On a drunken whim, my boyfriend went out and got a tattoo of my name on his ankle. But rather than being touched by it, it has totally freaked me out. I didn’t have any idea he was serious enough about me to get my name permanantly inked on his skin, and it’s making me doubt if I have similar commitment. Every time I look at it, it makes me queasy! Anon
Right, let’s just take a few deep breaths. Yep, I agree that your boyfriend should go back and re-read the Dating 101 manual. Particularly the chapter about how grand sweeping gestures at the start of a relationship can backfire (badly) if the recipient isn’t as gung-ho. Because tattooing your ankle with a lover’s name – when you’re just newly dating, say – is right up there with telling someone on a second date that you think they’re The One and you want to marry them.
It sounds like you guys haven’t been dating long enough for you to find your boyfriend’s drunken tattoo expedition a) funny and b) flattering. Fair enough. If you’re not that into him, you’re well within your rights to use this irksome inking as your get-out-now clause.
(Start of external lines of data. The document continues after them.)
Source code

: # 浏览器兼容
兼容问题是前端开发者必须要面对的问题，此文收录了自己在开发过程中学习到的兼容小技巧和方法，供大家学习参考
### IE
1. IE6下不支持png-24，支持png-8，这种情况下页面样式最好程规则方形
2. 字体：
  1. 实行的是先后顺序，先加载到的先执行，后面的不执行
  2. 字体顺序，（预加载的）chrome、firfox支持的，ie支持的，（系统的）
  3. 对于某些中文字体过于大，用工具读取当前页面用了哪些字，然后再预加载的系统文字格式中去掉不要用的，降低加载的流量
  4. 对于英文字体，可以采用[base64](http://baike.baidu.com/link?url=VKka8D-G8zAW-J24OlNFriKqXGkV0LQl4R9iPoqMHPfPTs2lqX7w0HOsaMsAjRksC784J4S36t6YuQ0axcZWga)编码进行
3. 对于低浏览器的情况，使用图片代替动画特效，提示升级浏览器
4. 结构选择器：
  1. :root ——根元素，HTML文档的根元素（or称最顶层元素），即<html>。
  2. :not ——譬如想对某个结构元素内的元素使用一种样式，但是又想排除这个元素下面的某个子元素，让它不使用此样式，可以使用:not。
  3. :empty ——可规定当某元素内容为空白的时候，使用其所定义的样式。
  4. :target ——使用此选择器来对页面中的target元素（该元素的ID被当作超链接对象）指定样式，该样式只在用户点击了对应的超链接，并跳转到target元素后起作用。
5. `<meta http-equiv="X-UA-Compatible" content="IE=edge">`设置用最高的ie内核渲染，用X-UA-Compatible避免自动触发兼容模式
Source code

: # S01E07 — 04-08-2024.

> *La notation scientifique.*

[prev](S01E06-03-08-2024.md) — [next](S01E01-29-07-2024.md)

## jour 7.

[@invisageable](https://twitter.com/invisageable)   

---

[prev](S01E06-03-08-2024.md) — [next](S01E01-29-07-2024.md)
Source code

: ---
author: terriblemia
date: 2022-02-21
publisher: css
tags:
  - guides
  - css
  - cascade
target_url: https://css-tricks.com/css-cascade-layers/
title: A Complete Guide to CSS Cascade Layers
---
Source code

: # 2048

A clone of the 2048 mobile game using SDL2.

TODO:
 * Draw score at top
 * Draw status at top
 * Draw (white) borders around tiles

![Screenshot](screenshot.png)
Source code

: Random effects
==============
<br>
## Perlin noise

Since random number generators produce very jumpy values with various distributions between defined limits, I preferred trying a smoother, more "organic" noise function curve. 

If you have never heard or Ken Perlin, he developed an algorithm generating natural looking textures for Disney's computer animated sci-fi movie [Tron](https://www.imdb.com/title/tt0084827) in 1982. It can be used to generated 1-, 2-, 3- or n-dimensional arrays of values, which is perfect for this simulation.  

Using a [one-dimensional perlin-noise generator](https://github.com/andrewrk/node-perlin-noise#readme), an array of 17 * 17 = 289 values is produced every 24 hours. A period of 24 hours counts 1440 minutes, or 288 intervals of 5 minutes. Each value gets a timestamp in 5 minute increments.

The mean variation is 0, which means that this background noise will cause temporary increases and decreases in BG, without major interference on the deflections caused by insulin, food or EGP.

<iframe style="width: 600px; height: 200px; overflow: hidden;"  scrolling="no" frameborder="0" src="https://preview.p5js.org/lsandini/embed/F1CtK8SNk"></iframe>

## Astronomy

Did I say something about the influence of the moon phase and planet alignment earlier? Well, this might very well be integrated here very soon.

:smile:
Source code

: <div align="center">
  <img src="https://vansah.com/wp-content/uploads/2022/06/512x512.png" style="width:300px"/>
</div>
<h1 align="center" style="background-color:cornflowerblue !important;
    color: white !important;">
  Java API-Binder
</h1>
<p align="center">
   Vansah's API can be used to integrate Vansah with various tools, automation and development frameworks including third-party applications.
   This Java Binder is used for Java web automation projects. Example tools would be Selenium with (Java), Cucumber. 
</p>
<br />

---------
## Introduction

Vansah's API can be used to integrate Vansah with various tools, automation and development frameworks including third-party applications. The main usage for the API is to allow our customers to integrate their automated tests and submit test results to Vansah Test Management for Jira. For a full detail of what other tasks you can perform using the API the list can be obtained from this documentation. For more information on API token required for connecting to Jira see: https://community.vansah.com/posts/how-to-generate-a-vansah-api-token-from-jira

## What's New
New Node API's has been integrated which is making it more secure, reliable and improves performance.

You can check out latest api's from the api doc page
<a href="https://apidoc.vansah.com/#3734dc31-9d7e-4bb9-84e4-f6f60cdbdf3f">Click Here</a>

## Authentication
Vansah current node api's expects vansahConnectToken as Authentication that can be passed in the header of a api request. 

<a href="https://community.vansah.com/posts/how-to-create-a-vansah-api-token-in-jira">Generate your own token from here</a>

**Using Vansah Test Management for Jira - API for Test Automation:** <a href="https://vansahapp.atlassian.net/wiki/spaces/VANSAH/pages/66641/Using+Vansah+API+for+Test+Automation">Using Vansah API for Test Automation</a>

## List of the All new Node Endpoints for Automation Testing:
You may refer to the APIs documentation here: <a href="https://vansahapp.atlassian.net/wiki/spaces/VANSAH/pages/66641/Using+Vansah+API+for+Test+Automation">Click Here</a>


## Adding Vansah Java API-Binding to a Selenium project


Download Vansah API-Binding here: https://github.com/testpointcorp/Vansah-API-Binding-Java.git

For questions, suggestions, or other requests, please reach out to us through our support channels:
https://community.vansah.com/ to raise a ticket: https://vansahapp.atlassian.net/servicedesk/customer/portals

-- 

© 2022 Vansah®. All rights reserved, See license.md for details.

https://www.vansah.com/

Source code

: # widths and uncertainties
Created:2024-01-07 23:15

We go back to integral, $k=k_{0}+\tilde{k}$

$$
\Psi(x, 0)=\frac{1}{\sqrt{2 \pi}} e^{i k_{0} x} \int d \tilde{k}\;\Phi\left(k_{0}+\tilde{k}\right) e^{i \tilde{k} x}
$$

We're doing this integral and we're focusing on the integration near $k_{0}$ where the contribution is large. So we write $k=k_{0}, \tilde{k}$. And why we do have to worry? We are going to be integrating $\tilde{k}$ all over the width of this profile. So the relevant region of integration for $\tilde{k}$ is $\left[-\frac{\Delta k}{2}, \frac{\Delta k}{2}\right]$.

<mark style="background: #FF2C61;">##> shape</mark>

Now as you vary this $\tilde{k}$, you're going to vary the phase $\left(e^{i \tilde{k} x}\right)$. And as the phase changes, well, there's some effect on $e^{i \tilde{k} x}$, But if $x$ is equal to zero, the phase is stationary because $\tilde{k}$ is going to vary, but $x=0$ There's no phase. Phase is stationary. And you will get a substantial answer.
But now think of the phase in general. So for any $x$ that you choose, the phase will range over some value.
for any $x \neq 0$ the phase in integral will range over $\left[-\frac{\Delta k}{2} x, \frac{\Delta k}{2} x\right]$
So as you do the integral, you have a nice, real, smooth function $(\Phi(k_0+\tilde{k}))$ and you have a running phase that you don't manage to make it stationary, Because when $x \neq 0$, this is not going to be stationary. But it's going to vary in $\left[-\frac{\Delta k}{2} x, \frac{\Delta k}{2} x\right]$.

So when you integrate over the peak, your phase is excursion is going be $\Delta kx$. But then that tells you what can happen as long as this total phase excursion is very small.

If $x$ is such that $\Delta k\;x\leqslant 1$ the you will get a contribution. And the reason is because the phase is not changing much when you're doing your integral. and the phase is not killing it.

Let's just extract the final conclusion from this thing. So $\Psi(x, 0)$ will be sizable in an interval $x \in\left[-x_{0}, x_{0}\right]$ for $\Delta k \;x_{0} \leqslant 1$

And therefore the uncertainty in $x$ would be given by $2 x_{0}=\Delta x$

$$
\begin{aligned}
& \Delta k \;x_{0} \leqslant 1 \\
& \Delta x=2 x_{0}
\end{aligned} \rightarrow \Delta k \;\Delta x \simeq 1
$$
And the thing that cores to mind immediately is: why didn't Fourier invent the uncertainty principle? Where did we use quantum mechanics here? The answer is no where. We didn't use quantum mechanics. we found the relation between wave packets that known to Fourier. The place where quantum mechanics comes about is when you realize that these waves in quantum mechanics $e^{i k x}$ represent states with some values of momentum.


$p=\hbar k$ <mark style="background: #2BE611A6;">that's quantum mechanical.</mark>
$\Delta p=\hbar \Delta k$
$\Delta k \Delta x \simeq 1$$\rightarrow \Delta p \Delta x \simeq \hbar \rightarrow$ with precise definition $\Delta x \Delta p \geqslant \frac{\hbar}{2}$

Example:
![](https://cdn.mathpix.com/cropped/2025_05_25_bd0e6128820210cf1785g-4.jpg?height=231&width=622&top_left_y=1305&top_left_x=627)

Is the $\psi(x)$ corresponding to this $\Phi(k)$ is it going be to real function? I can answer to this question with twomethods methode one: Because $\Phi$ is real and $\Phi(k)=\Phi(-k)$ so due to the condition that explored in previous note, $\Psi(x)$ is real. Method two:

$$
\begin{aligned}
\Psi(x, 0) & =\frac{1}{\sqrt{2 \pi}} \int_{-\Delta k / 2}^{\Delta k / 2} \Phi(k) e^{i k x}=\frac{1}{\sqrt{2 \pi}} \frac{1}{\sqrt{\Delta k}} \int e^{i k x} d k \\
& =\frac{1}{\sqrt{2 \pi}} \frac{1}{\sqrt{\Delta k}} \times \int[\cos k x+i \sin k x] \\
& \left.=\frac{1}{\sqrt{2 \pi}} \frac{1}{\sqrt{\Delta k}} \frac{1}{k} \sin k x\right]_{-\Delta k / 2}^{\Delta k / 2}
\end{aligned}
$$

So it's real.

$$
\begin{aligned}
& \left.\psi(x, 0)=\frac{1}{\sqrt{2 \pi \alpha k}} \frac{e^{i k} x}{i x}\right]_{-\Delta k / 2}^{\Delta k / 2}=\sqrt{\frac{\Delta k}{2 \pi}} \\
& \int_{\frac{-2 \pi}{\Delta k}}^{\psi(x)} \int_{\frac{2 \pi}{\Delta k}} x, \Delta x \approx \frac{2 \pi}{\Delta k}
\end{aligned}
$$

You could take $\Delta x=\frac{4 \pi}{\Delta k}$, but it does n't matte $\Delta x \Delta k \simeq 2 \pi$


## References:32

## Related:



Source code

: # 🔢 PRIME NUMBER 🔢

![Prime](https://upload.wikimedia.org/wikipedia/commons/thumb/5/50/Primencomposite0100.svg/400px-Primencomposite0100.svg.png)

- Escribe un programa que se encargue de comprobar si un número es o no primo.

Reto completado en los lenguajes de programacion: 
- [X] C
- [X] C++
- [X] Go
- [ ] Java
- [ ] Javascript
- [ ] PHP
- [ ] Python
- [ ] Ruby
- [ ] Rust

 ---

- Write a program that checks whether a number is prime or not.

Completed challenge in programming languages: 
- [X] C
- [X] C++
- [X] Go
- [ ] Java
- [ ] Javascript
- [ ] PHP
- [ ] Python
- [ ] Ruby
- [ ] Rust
But before you do, let me play devil’s advocate for a moment. I’ve been the recipient of a grand sweeping gesture at the start of a relationship and it did freak me out, too. It adds pressure and raises the stakes – or so it can feel. I know where you’re at, but in my case, I let the feeling settle, and I gave the guy a chance. We’re now married, and his pull-out-all-the-stops gesture at the start of our relationship is now a sweet part of our history, and a story that people love to hear.
So, if something’s stopping you from dumping your guy outright for what boils down to arguably a dopey, drunken mistake, I’d urge you to just sit with this awhile. Cut him some slack, try to laugh about it – and give yourself some time to figure out if you like him as much as he clearly likes you. You never know. That tattoo could be something you’re both keen to show the grandkids in decades to come.